5. Exemples marquants de commémorations récentes
- Bicentenaire de la Révolution française (1989) : événement international, mêlant célébrations, débats historiques, et manifestations culturelles.
- Chute du mur de Berlin (1989) : symbole fort de la fin de la guerre froide, réactivant des références historiques (Révolution française, droits des peuples).
- Cinquantenaire de la Seconde Guerre mondiale (1990) : commémoration prolongée avec implication des témoins vivants.
- Conflits des années 1990 : guerre en Yougoslavie, génocide des Tutsis (1994) illustrent la tension entre mémoire, histoire et actualité, malgré les efforts mémoriels pour dire « plus jamais ça ».
6. Tensions entre histoire et mémoire
- La mémoire peut être sélective, émotionnelle, et parfois instrumentalisée (ex. réinvention du passé par Mussolini).

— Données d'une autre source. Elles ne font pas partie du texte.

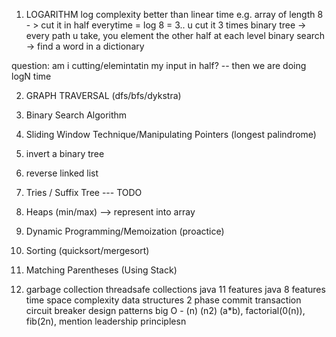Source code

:1. LOGARITHM
log complexity better than linear time
e.g. 
array of length 8 - > cut it in half everytime = log 8 = 3.. u cut it 3 times
binary tree -> every path u take, you element the other half at each level
binary search -> find a word in a dictionary
   
question: am i cutting/elemintatin my input in half? -- then we are doing logN time


2. GRAPH TRAVERSAL (dfs/bfs/dykstra)

3. Binary Search Algorithm

4. Sliding Window Technique/Manipulating Pointers (longest palindrome)

5. invert a binary tree

6. reverse linked list

7. Tries / Suffix Tree --- TODO

8. Heaps (min/max) --> represent into array

9. Dynamic Programming/Memoization (proactice)

10. Sorting (quicksort/mergesort)

11. Matching Parentheses (Using Stack)

12. garbage collection
    threadsafe collections
    java 11 features
    java 8 features
    time space complexity
    data structures
    2 phase commit
    transaction
    circuit breaker
    design patterns
    big O - (n) (n2) (a*b), factorial(0(n)), fib(2n),
    mention leadership principlesn
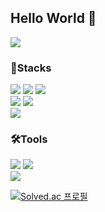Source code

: ## Hello World 👋
<img src="https://capsule-render.vercel.app/api?type=blur&color=FFB6C1&fontColor=f1a9a9&height=200&section=header&text=cchaeyoon&fontSize=40&blur=true"/>

<div>
<h3>💪Stacks</h3>
<img src="https://img.shields.io/badge/html5-%23E34F26.svg?&style=for-the-badge&logo=html5&logoColor=white" />
<img src="https://img.shields.io/badge/css-1572B6?style=for-the-badge&logo=css3&logoColor=white">
<img src="https://img.shields.io/badge/typescript-%233178C6.svg?&style=for-the-badge&logo=typescript&logoColor=white" /><br>
<img src="https://img.shields.io/badge/react-%2361DAFB.svg?&style=for-the-badge&logo=react&logoColor=black" />
<img src="https://img.shields.io/badge/tailwind%20css-%2338B2AC.svg?&style=for-the-badge&logo=tailwind%20css&logoColor=white" /><br>
<img src="https://img.shields.io/badge/c%2B%2B-%2300599C.svg?&style=for-the-badge&logo=c%2B%2B&logoColor=white" />  
</div>

<div>
<h3>🛠️Tools</h3>
<img src="https://img.shields.io/badge/github-181717?style=for-the-badge&logo=github&logoColor=white">
<img src="https://img.shields.io/badge/notion-000000?style=for-the-badge&logo=notion&logoColor=white"><br>
<img src="https://img.shields.io/badge/visual studio code-007ACC?style=for-the-badge&logo=visualstudiocode&logoColor=white">
</div>

[![Solved.ac 프로필](http://mazassumnida.wtf/api/mini/generate_badge?boj=ddanghooni7)](https://solved.ac/ddanghooni7)


<!-- [![Top Langs](https://github-readme-stats.vercel.app/api/top-langs/?username=cchaeyoon&layout=compact)](https://github.com/anuraghazra/github-readme-stats) -->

- L’histoire vise la rigueur critique, mais la mémoire est souvent plus immédiate et identitaire.
- Dans les années 2000, les historiens ont critiqué certaines opérations mémorielles, avant de renouer un dialogue plus serein avec la mémoire.
- La mémoire peut créer des distorsions, notamment quand des événements récents ou violents se superposent à des commémorations historiques.
L’histoire et la mémoire entretiennent une relation complexe, parfois conflictuelle, mais nécessaire pour comprendre notre rapport au passé.
Internet et les historiens
1. Internet et les historiens : enjeux et transformations
a) Différences générationnelles et impact sur la pratique historique
- Différence générationnelle essentielle dans l'usage d'Internet : les plus jeunes ont une expertise instinctive du numérique, tandis que les plus âgés ont un regard extérieur, ni meilleur ni pire.
- Internet est une révolution comparable à l’écriture et à l’imprimerie, transformant la capacité à penser, communiquer et mettre en réseau.
- La communication numérique est immédiate, multimédia et multipliée, intégrant textes, images, sons, ce qui enrichit la narration historique.
b) Sociabilité, communautés et hiérarchie dans la recherche historique en ligne
- Internet favorise la création de communautés disciplinaires et thématiques (forums, groupes Facebook), modifiant les rigidités académiques et hiérarchiques.
- Cette ouverture permet la collaboration entre historiens, érudits locaux et passionnés, enrichissant la connaissance malgré des malentendus.
- Exemple : plateformes naturalistes ou astronomiques où amateurs et spécialistes coopèrent, améliorant la recherche.
- En histoire, des groupes en ligne permettent de découvrir des sources inédites (ex. photos aériennes de Liège en 1917).
c) Numérisation et édition numérique
- La démocratisation de l’accès à l’information via bases de données, archives numérisées, encyclopédies en ligne facilite la recherche.
- Limite : tout n’est pas numérisé, les démarches classiques restent nécessaires.
- L’édition numérique a rencontré des résistances liées à l’attachement au papier, mais s’est imposée progressivement.
- Les revues ont d’abord proposé des versions PDF, puis des articles directement électroniques et hypertextuels, ouvrant de nouveaux horizons (liens, multimédia).
- L’édition numérique est économiquement avantageuse (moins de coûts de distribution, prix plus bas, marge bénéficiaire plus élevée).
- L’auto-édition numérique se développe, offrant des opportunités pour la recherche pointue.
d) Évolution des formes d’écriture historienne à l’ère numérique
- Internet modifie la narration historique : elle devient plus ouverte, éclatée, relationnelle, avec possibilité d’écriture collaborative et évolutive.
- Selon l’historien Darnton, la logique linéaire et déductive de l’écriture historique traditionnelle est transformée par les ressources en ligne.
- Wikipédia illustre cette évolution : critiquée mais en amélioration constante, elle joue un rôle d’encyclopédie accessible.
- La formation aux technologies numériques devient un enjeu majeur dans l’enseignement universitaire, encore en cours d’assimilation.
À retenir : Internet révolutionne la recherche historique par la transformation des pratiques, la démocratisation de l’accès aux sources, la collaboration entre experts et amateurs, et l’évolution des formes d’écriture historienne.